(Records from a data collection)
============================================================

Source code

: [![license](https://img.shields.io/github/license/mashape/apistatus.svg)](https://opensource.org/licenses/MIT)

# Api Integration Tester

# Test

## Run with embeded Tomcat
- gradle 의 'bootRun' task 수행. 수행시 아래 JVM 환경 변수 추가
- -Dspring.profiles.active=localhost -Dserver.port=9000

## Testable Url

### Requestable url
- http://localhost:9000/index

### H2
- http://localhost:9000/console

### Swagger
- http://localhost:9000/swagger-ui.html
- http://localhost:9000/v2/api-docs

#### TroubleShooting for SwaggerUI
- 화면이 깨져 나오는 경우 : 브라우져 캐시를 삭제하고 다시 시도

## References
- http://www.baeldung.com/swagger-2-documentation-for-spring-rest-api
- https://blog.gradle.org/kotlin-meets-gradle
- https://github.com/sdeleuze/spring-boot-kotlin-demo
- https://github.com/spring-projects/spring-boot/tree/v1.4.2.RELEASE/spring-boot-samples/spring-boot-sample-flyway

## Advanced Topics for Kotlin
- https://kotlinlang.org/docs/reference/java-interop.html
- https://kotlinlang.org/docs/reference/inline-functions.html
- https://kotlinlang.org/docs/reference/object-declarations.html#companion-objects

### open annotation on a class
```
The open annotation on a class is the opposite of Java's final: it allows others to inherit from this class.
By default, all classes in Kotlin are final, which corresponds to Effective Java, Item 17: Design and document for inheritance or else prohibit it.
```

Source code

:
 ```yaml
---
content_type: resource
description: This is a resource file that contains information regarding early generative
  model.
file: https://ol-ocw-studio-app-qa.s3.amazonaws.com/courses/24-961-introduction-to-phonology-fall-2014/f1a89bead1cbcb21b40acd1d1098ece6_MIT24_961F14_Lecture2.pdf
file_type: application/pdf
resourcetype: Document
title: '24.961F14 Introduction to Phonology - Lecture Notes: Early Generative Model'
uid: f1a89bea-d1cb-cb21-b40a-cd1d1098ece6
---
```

============================================================

Take every line from the records above that has the word "annotation" and copy it.

### open annotation on a class
The open annotation on a class is the opposite of Java's final: it allows others to inherit from this class.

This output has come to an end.